People take part in a march against the government of Colombian President Gustavo Petro over health and pension reforms in Bogota on April 21, 2024
People take part in a march against the government of Colombian President Gustavo Petro over health and pension reforms in Bogota on April 21, 2024 - Copyright AFP Raul ARBOLEDA
People take part in a march against the government of Colombian President Gustavo Petro over health and pension reforms in Bogota on April 21, 2024 - Copyright AFP Raul ARBOLEDA

Hundreds of thousands of people took to the streets of Colombia’s main cities on Sunday to protest against the left-wing government of Gustavo Petro, whose popularity is at an all-time low.

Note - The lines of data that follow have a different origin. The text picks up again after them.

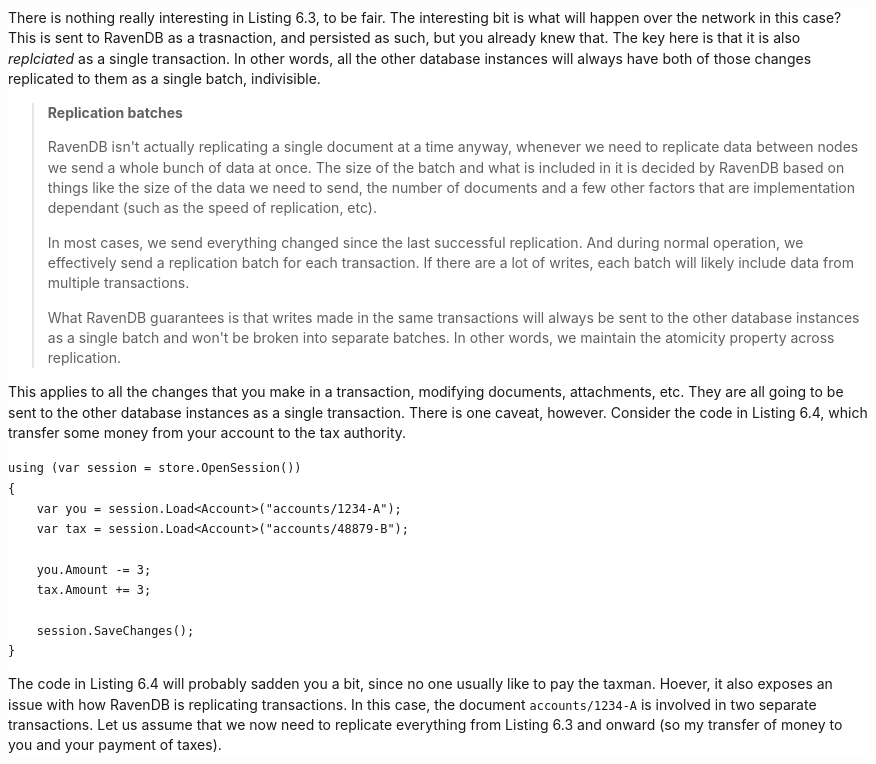 There is nothing really interesting in Listing 6.3, to be fair. The interesting bit is what will happen over the network in this case? 
This is sent to RavenDB as a trasnaction, and persisted as such, but you already knew that. The key here is that it is also _replciated_
as a single transaction. In other words, all the other database instances will always have both of those changes replicated to them as 
a single batch, indivisible.

> **Replication batches**
>
> RavenDB isn't actually replicating a single document at a time anyway, whenever we need to replicate data between nodes we send a 
> whole bunch of data at once. The size of the batch and what is included in it is decided by RavenDB based on things like the size 
> of the data we need to send, the number of documents and a few other factors that are implementation dependant (such as the speed
> of replication, etc).
>
> In most cases, we send everything changed since the last successful replication. And during normal operation, we effectively send
> a replication batch for each transaction. If there are a lot of writes, each batch will likely include data from multiple transactions.
> 
> What RavenDB guarantees is that writes made in the same transactions will always be sent to the other database instances as a single
> batch and won't be broken into separate batches. In other words, we maintain the atomicity property across replication.

This applies to all the changes that you make in a transaction, modifying documents, attachments, etc. They are all going to be sent to 
the other database instances as a single transaction. There is one caveat, however. Consider the code in Listing 6.4, which transfer some
money from your account to the tax authority. 


```{caption="The classic bank transaction example" .cs }
using (var session = store.OpenSession())
{
  	var you = session.Load<Account>("accounts/1234-A");
  	var tax = session.Load<Account>("accounts/48879-B");

  	you.Amount -= 3;
  	tax.Amount += 3;

    session.SaveChanges();
}
```

The code in Listing 6.4 will probably sadden you a bit, since no one usually like to pay the taxman. Hoever, it also exposes an issue with
how RavenDB is replicating transactions. In this case, the document `accounts/1234-A` is involved in two separate transactions.
Let us assume that we now need to replicate everything from Listing 6.3 and onward (so my transfer of money to you and your payment of 
taxes). 
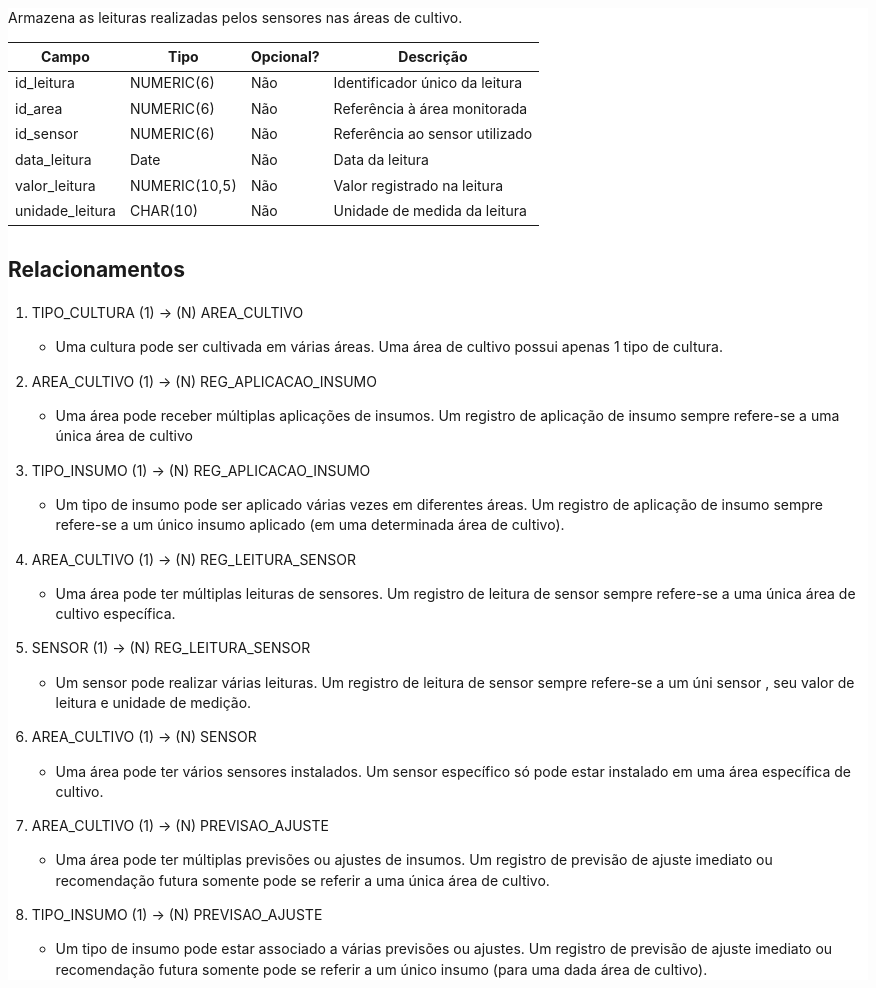 Armazena as leituras realizadas pelos sensores nas áreas de cultivo.

| Campo           | Tipo          | Opcional? | Descrição                      |
| --------------- | ------------- | --------- | ------------------------------ |
| id_leitura      | NUMERIC(6)    | Não       | Identificador único da leitura |
| id_area         | NUMERIC(6)    | Não       | Referência à área monitorada   |
| id_sensor       | NUMERIC(6)    | Não       | Referência ao sensor utilizado |
| data_leitura    | Date          | Não       | Data da leitura                |
| valor_leitura   | NUMERIC(10,5) | Não       | Valor registrado na leitura    |
| unidade_leitura | CHAR(10)      | Não       | Unidade de medida da leitura   |

## Relacionamentos

1. TIPO_CULTURA (1) -> (N) AREA_CULTIVO

   - Uma cultura pode ser cultivada em várias áreas. Uma área de cultivo possui apenas 1 tipo de cultura.

2. AREA_CULTIVO (1) -> (N) REG_APLICACAO_INSUMO

   - Uma área pode receber múltiplas aplicações de insumos. Um registro de aplicação de insumo sempre refere-se a uma única área de cultivo

3. TIPO_INSUMO (1) -> (N) REG_APLICACAO_INSUMO

   - Um tipo de insumo pode ser aplicado várias vezes em diferentes áreas. Um registro de aplicação de insumo sempre refere-se a um único insumo aplicado (em uma determinada área de cultivo).

4. AREA_CULTIVO (1) -> (N) REG_LEITURA_SENSOR

   - Uma área pode ter múltiplas leituras de sensores. Um registro de leitura de sensor sempre refere-se a uma única área de cultivo específica.

5. SENSOR (1) -> (N) REG_LEITURA_SENSOR

   - Um sensor pode realizar várias leituras. Um registro de leitura de sensor sempre refere-se a um úni sensor , seu valor de leitura e unidade de medição.

6. AREA_CULTIVO (1) -> (N) SENSOR

   - Uma área pode ter vários sensores instalados. Um sensor específico só pode estar instalado em uma área específica de cultivo.

7. AREA_CULTIVO (1) -> (N) PREVISAO_AJUSTE

   - Uma área pode ter múltiplas previsões ou ajustes de insumos. Um registro de previsão de ajuste imediato ou recomendação futura somente pode se referir a uma única área de cultivo.

8. TIPO_INSUMO (1) -> (N) PREVISAO_AJUSTE
   - Um tipo de insumo pode estar associado a várias previsões ou ajustes. Um registro de previsão de ajuste imediato ou recomendação futura somente pode se referir a um único insumo (para uma dada área de cultivo).
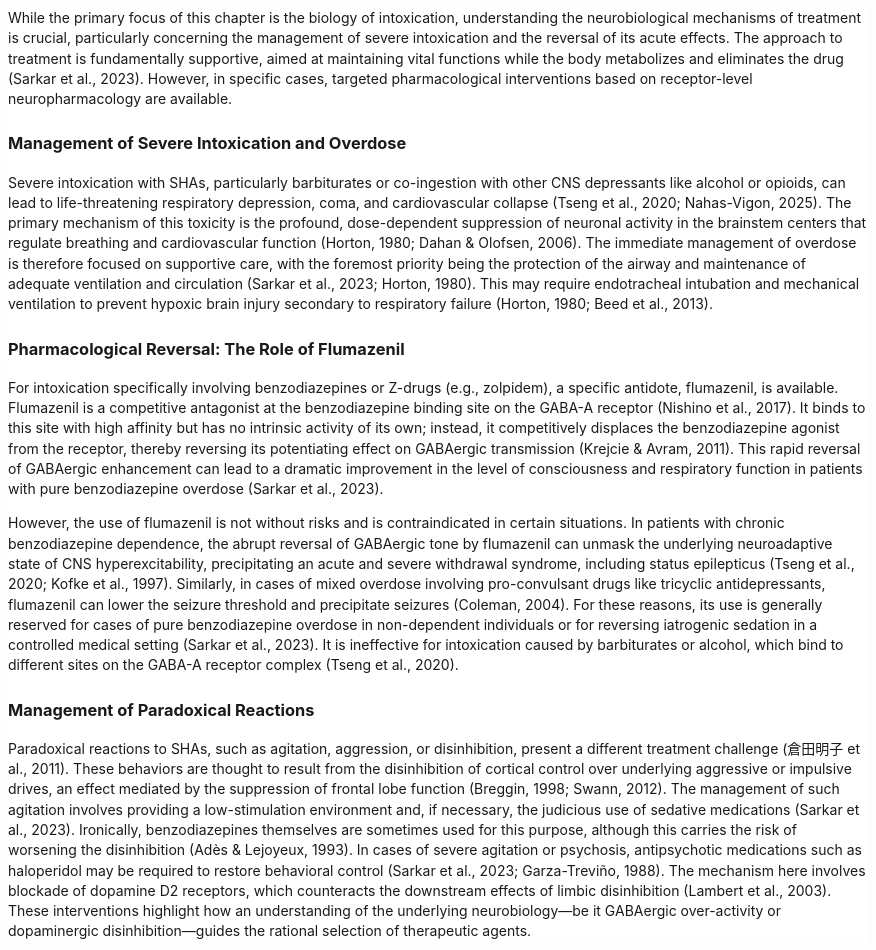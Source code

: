 While the primary focus of this chapter is the biology of intoxication, understanding the neurobiological mechanisms of treatment is crucial, particularly concerning the management of severe intoxication and the reversal of its acute effects. The approach to treatment is fundamentally supportive, aimed at maintaining vital functions while the body metabolizes and eliminates the drug (Sarkar et al., 2023). However, in specific cases, targeted pharmacological interventions based on receptor-level neuropharmacology are available.

### Management of Severe Intoxication and Overdose

Severe intoxication with SHAs, particularly barbiturates or co-ingestion with other CNS depressants like alcohol or opioids, can lead to life-threatening respiratory depression, coma, and cardiovascular collapse (Tseng et al., 2020; Nahas-Vigon, 2025). The primary mechanism of this toxicity is the profound, dose-dependent suppression of neuronal activity in the brainstem centers that regulate breathing and cardiovascular function (Horton, 1980; Dahan & Olofsen, 2006). The immediate management of overdose is therefore focused on supportive care, with the foremost priority being the protection of the airway and maintenance of adequate ventilation and circulation (Sarkar et al., 2023; Horton, 1980). This may require endotracheal intubation and mechanical ventilation to prevent hypoxic brain injury secondary to respiratory failure (Horton, 1980; Beed et al., 2013).

### Pharmacological Reversal: The Role of Flumazenil

For intoxication specifically involving benzodiazepines or Z-drugs (e.g., zolpidem), a specific antidote, flumazenil, is available. Flumazenil is a competitive antagonist at the benzodiazepine binding site on the GABA-A receptor (Nishino et al., 2017). It binds to this site with high affinity but has no intrinsic activity of its own; instead, it competitively displaces the benzodiazepine agonist from the receptor, thereby reversing its potentiating effect on GABAergic transmission (Krejcie & Avram, 2011). This rapid reversal of GABAergic enhancement can lead to a dramatic improvement in the level of consciousness and respiratory function in patients with pure benzodiazepine overdose (Sarkar et al., 2023).

However, the use of flumazenil is not without risks and is contraindicated in certain situations. In patients with chronic benzodiazepine dependence, the abrupt reversal of GABAergic tone by flumazenil can unmask the underlying neuroadaptive state of CNS hyperexcitability, precipitating an acute and severe withdrawal syndrome, including status epilepticus (Tseng et al., 2020; Kofke et al., 1997). Similarly, in cases of mixed overdose involving pro-convulsant drugs like tricyclic antidepressants, flumazenil can lower the seizure threshold and precipitate seizures (Coleman, 2004). For these reasons, its use is generally reserved for cases of pure benzodiazepine overdose in non-dependent individuals or for reversing iatrogenic sedation in a controlled medical setting (Sarkar et al., 2023). It is ineffective for intoxication caused by barbiturates or alcohol, which bind to different sites on the GABA-A receptor complex (Tseng et al., 2020).

### Management of Paradoxical Reactions

Paradoxical reactions to SHAs, such as agitation, aggression, or disinhibition, present a different treatment challenge (倉田明子 et al., 2011). These behaviors are thought to result from the disinhibition of cortical control over underlying aggressive or impulsive drives, an effect mediated by the suppression of frontal lobe function (Breggin, 1998; Swann, 2012). The management of such agitation involves providing a low-stimulation environment and, if necessary, the judicious use of sedative medications (Sarkar et al., 2023). Ironically, benzodiazepines themselves are sometimes used for this purpose, although this carries the risk of worsening the disinhibition (Adès & Lejoyeux, 1993). In cases of severe agitation or psychosis, antipsychotic medications such as haloperidol may be required to restore behavioral control (Sarkar et al., 2023; Garza-Treviño, 1988). The mechanism here involves blockade of dopamine D2 receptors, which counteracts the downstream effects of limbic disinhibition (Lambert et al., 2003). These interventions highlight how an understanding of the underlying neurobiology—be it GABAergic over-activity or dopaminergic disinhibition—guides the rational selection of therapeutic agents.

The demonstrations were not the first against Petro since he came to power 20 months ago, but they were easily the largest.

Shouts of “Petro out!” rang through the streets of cities across the country.

Medical associations, opposition groups, and even former allies of Petro had urged Colombians to show up in protest both against reforms Petro is trying to implement, including to nationalize health services, and against violence that continues to mar the troubled peace talks with armed guerrilla groups. 

“I voted for change, for Petro, but we’re still in the same situation. I’m demonstrating because I think Colombia still has hope and because I love my country,” Martha Estrada, a 64-year-old pensioner wearing a tricolor hat in Bogota, told AFP. 

Petro himself has yet to comment publicly on the demonstrations.

In the capital, tens of thousands of demonstrators braved heavy rain to make their way to Bolivar Square, near the presidential palace.

Demonstrators also massed in Cali, Medellin, Barranquilla and Bucaramanga.

Many waved Colombian flags, while white-shirted doctors and health workers carried banners protesting Petro’s healthcare reforms, which have proved a lightning rod for criticism.

The president wants to reduce the role of private companies as health service providers.

“I am here as a citizen, a doctor and a Colombian,” 35-year-old Julio Rivero told AFP in Bogota. “As a doctor, we see the deterioration, because there are no drugs to give our patients, and because patients face delays in getting treatment.”

Experts agree that the healthcare system is in trouble and needs to be reformed, but some question how the government intends to do so. 

Meantime, Petro’s ambitious policy of “total peace” — attempting to bring a final end to six decades of armed conflict — has also faced reversals.

Concessions to armed groups have been controversial, with frequent violations reported. 

Seventy percent of Colombians say the situation in the country “is getting worse,” according to the Invamer polling group.

“This man protects the criminals of the guerrilla more than the good people of this country,” said 67-year-old protester Betty Ospina.

Petro came to power in 2022 as the first leftist to govern a country traditionally run by conservative elites. 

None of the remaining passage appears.